[Given entries Boundary: Start]
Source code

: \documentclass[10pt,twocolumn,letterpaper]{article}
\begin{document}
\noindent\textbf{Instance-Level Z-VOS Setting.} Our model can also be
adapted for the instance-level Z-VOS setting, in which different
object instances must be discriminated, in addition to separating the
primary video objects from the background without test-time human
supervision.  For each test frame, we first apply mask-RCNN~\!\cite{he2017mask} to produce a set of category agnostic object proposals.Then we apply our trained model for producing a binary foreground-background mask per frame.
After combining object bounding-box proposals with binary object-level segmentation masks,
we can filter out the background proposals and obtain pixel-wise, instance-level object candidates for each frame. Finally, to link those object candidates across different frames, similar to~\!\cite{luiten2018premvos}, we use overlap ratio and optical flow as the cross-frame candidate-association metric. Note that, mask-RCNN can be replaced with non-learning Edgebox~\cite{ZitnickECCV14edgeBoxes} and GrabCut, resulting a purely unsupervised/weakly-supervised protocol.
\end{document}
[Given entries Boundary: End]
### Required action
Count the lines in the listing that hold the word "test", then give the number and nothing else.

### Exercise output
2